> _Activity_:
Copy every line of the records below where the word "Chip" occurs.

─── Given data ───

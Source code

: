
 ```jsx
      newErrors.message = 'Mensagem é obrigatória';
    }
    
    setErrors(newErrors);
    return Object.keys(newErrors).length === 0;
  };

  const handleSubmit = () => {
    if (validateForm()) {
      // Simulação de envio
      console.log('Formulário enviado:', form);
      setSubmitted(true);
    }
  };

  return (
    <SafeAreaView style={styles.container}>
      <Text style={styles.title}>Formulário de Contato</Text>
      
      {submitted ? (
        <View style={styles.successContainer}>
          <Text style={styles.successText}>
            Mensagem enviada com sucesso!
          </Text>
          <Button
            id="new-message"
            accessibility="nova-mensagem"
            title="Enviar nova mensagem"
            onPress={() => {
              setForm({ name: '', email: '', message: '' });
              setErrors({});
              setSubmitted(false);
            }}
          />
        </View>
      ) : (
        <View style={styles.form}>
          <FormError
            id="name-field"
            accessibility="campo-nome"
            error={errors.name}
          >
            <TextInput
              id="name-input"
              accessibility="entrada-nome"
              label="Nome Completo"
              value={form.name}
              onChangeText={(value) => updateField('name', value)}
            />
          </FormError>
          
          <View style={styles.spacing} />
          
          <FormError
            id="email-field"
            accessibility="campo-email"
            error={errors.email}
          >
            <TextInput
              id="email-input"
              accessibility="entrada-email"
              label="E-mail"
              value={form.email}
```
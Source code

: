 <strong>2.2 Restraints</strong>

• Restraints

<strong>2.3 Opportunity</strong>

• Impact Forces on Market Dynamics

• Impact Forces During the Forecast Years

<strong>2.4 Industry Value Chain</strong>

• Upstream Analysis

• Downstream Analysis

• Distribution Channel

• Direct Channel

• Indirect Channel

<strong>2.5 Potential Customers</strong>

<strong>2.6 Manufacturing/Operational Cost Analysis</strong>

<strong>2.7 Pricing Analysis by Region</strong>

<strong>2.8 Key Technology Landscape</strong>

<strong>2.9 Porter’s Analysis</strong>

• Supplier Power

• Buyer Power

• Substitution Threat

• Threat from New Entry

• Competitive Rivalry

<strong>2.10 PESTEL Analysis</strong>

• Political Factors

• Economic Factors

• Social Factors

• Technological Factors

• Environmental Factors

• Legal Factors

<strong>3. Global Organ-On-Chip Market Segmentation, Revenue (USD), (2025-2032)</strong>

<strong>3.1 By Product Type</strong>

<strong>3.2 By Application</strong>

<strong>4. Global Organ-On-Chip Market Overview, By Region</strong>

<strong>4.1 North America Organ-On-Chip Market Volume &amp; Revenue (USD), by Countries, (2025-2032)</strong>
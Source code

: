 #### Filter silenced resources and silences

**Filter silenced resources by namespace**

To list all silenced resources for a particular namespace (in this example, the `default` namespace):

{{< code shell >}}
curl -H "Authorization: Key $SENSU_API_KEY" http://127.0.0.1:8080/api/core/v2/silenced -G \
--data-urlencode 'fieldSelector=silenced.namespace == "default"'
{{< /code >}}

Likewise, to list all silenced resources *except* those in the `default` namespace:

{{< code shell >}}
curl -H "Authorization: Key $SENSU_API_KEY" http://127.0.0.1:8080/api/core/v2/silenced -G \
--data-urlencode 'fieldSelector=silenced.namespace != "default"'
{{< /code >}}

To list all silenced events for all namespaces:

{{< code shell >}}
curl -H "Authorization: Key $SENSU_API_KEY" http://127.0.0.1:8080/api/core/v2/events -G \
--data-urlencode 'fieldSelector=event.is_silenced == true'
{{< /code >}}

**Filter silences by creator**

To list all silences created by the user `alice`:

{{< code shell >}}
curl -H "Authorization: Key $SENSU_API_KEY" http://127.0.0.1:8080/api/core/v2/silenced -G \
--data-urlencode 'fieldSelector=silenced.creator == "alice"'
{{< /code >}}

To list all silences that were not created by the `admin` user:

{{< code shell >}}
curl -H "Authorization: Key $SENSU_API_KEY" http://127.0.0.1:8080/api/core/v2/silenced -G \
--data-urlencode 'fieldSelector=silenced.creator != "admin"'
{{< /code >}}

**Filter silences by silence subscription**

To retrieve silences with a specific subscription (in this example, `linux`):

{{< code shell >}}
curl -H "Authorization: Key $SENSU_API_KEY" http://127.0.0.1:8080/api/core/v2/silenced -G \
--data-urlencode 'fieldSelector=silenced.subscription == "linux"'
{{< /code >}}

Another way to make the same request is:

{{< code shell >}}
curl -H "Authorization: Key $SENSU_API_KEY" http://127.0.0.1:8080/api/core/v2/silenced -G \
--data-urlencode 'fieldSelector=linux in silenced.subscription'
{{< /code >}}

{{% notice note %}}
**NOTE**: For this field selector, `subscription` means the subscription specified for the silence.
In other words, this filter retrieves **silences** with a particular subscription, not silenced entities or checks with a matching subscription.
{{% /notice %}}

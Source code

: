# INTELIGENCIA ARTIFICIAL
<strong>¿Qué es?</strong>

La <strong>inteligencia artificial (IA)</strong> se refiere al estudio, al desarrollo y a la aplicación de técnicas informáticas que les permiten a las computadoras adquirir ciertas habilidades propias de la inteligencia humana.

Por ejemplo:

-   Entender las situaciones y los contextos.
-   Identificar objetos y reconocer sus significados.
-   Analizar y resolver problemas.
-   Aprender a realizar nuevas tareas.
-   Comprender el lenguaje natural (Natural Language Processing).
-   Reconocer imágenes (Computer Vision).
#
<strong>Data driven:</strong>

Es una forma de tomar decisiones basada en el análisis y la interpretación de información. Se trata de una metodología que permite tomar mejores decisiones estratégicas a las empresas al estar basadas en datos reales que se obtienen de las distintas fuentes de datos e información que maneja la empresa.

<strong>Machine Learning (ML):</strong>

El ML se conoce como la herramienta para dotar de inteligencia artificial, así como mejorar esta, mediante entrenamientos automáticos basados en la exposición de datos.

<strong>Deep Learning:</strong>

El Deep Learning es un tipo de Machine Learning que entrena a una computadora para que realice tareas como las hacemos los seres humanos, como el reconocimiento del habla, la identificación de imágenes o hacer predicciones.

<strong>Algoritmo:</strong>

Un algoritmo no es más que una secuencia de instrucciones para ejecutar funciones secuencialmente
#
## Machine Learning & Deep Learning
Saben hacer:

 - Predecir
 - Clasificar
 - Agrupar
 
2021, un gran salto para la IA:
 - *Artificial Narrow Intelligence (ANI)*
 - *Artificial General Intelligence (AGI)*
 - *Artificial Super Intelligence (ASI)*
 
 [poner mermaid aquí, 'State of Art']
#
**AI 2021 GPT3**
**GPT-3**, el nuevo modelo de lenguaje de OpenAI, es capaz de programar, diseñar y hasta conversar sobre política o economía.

───

> _Solved problem_:
<strong>3. Global Organ-On-Chip Market Segmentation, Revenue (USD), (2025-2032)</strong>
<strong>4. Global Organ-On-Chip Market Overview, By Region</strong>
<strong>4.1 North America Organ-On-Chip Market Volume &amp; Revenue (USD), by Countries, (2025-2032)</strong>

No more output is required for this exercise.